II. Non avrò mai gioia d’amore se non prendo gioia di quest’amore lontano, perché non ne conosco uno più nobile e bello in nessun luogo, vicino o lontano. Il suo pregio è cosi autentico ed eccellente, che laggiù, nel reame dei saraceni vorrei per lui essere tenuto schiavo.
 
III. Triste e gioioso me ne partirò, se mai riuscissi a vederlo l’amore lontano; ma non so quando lo vedrò, perché i nostri paesi sono molto lontani: tanti valichi e sentieri ci sono, e pertanto non posso prevedere... Ma tutto sia come a Dio piace!
 
IV. Davvero conoscerò la gioia quando le chiederò, per amore di Dio, l’ospitalità lontana: e, se a lei piace, prenderò dimora presso di lei, benché io ora sia lontano.

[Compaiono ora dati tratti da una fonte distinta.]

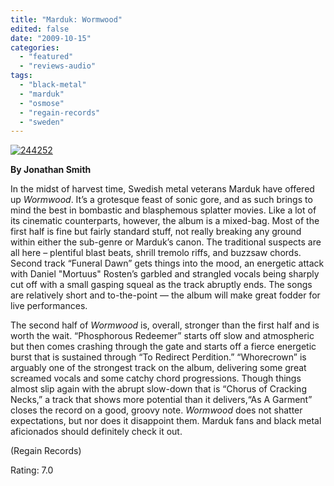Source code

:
 ```yaml
---
title: "Marduk: Wormwood"
edited: false
date: "2009-10-15"
categories:
  - "featured"
  - "reviews-audio"
tags:
  - "black-metal"
  - "marduk"
  - "osmose"
  - "regain-records"
  - "sweden"
---
```


[![244252](http://www.hellbound.ca/wp-content/uploads/2009/10/244252-300x300.jpg "244252")](http://www.hellbound.ca/wp-content/uploads/2009/10/244252.jpg)

**By Jonathan Smith**

In the midst of harvest time, Swedish metal veterans Marduk have offered up _Wormwood_. It’s a grotesque feast of sonic gore, and as such brings to mind the best in bombastic and blasphemous splatter movies. Like a lot of its cinematic counterparts, however, the album is a mixed-bag. Most of the first half is fine but fairly standard stuff, not really breaking any ground within either the sub-genre or Marduk’s canon. The traditional suspects are all here – plentiful blast beats, shrill tremolo riffs, and buzzsaw chords. Second track “Funeral Dawn” gets things into the mood, an energetic attack with Daniel "Mortuus" Rosten’s garbled and strangled vocals being sharply cut off with a small gasping squeal as the track abruptly ends. The songs are relatively short and to-the-point — the album will make great fodder for live performances.

The second half of _Wormwood_ is, overall, stronger than the first half and is worth the wait. “Phosphorous Redeemer” starts off slow and atmospheric but then comes crashing through the gate and starts off a fierce energetic burst that is sustained through “To Redirect Perdition.” “Whorecrown” is arguably one of the strongest track on the album, delivering some great screamed vocals and some catchy chord progressions. Though things almost slip again with the abrupt slow-down that is “Chorus of Cracking Necks,” a track that shows more potential than it delivers,“As A Garment” closes the record on a good, groovy note. _Wormwood_ does not shatter expectations, but nor does it disappoint them. Marduk fans and black metal aficionados should definitely check it out.

(Regain Records)

Rating: 7.0

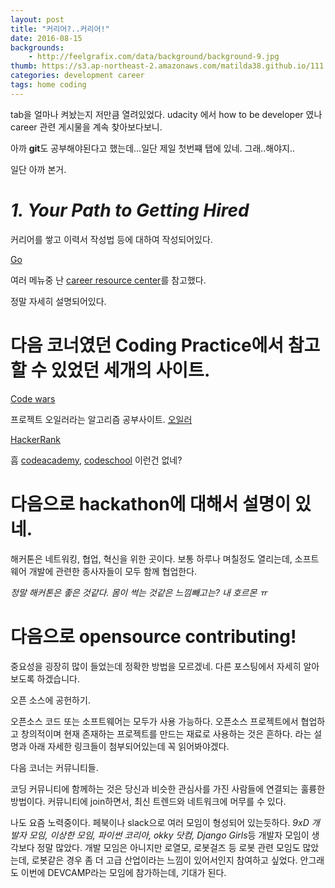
 ```yaml
---
layout: post
title: "커리어?..커리어!"
date: 2016-08-15
backgrounds:
    - http://feelgrafix.com/data/background/background-9.jpg
thumb: https://s3.ap-northeast-2.amazonaws.com/matilda38.github.io/111.jpg
categories: development career
tags: home coding
---
```


tab을 얼마나 켜놨는지 저만큼 열려있었다. udacity 에서 how to be developer 였나 career 관련 게시물을 계속 찾아보다보니.

아까 **git**도 공부해야된다고 했는데...일단 제일 첫번쨰 탭에 있네. 그래..해야지..

일단 아까 본거.

# *1. Your Path to Getting Hired*

커리어를 쌓고 이력서 작성법 등에 대하여 작성되어있다.

[Go](https://career-resource-center.udacity.com/)

여러 메뉴중 난 [career resource center](https://career-resource-center.udacity.com/explore-your-career-options)를 참고했다.

정말 자세히 설명되어있다.

# 다음 코너였던 Coding Practice에서 참고할 수 있었던 세개의 사이트.

[Code wars](http://www.codewars.com/)

프로젝트 오일러라는 알고리즘 공부사이트.
[오일러](http://projecteuler.net/)

[HackerRank](https://www.hackerrank.com/)

흠 [codeacademy](https://www.codecademy.com/), [codeschool](https://www.codeschool.com/) 이런건 없네?

# 다음으로 hackathon에 대해서 설명이 있네.

해커톤은 네트워킹, 협업, 혁신을 위한 곳이다. 보통 하루나 며칠정도 열리는데, 소프트웨어 개발에 관련한 종사자들이 모두 함께 협업한다.

*정말 해커톤은 좋은 것같다. 몸이 썩는 것같은 느낌빼고는? 내 호르몬 ㅠ*

# 다음으로 **opensource contributing!**

중요성을 굉장히 많이 들었는데 정확한 방법을 모르겠네. 다른 포스팅에서 자세히 알아보도록 하겠습니다.

오픈 소스에 공헌하기.

오픈소스 코드 또는 소프트웨어는 모두가 사용 가능하다. 오픈소스 프로젝트에서 협업하고 창의적이며 현재 존재하는 프로젝트를 만드는 재료로 사용하는 것은 흔하다. 라는 설명과 아래 자세한 링크들이 첨부되어있는데 꼭 읽어봐야겠다.

다음 코너는 커뮤니티들.

코딩 커뮤니티에 함께하는 것은 당신과 비슷한 관심사를 가진 사람들에 연결되는 훌륭한 방법이다. 커뮤니티에 join하면서, 최신 트렌드와 네트워크에 머무를 수 있다.

나도 요즘 노력중이다. 페북이나 slack으로 여러 모임이 형성되어 있는듯하다. *9xD 개발자 모임, 이상한 모임, 파이썬 코리아, okky 닷컴, Django Girls*등 개발자 모임이 생각보다 정말 많았다. 개발 모임은 아니지만 로열모, 로봇걸즈 등 로봇 관련 모임도 많았는데, 로봇같은 경우 좀 더 고급 산업이라는 느낌이 있어서인지 참여하고 싶었다. 안그래도 이번에 DEVCAMP라는 모임에 참가하는데, 기대가 된다.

Allora sarà ideale il colloquio, quando l’amante lontano sarà tanto vicino che con cortese sagacia potrebbe gustare la gioia della sua intimità.
 
V. Ben tengo per verace il Signore grazie al quale vedrò l’amore lontano; ma per un bene che me ne tocca ne ho due mali, perché è tanto lontano. Ah! potessi essere laggiù pellegrino, così che il mio bordone e la mia cappa fossero contemplati dai suoi begli occhi!
 
VI. Dio, che ha fatto tutto ciò che viene e va e creò questo amore lontano, mi dia potere, poiché ne ho la volontà, di vedere questo amore lontano, veracemente, con agi tali, che la camera e il giardino possano sembrarmi sempre una reggia!
 
VII. Dice il vero chi mi chiama ghiotto e bramoso d’amore lontano, perché nessun’altra gioia mi piace tanto quanto il godimento dell’amore lontano. Ma ciò che voglio mi è vietato, perché il mio padrino mi ha dato in sorte che io amassi e non fossi amato.
 
VIII. Ma ciò che voglio mi è vietato. Sia stramaledetto il padrino che mi ha dato in sorte ch’io non fossi amato!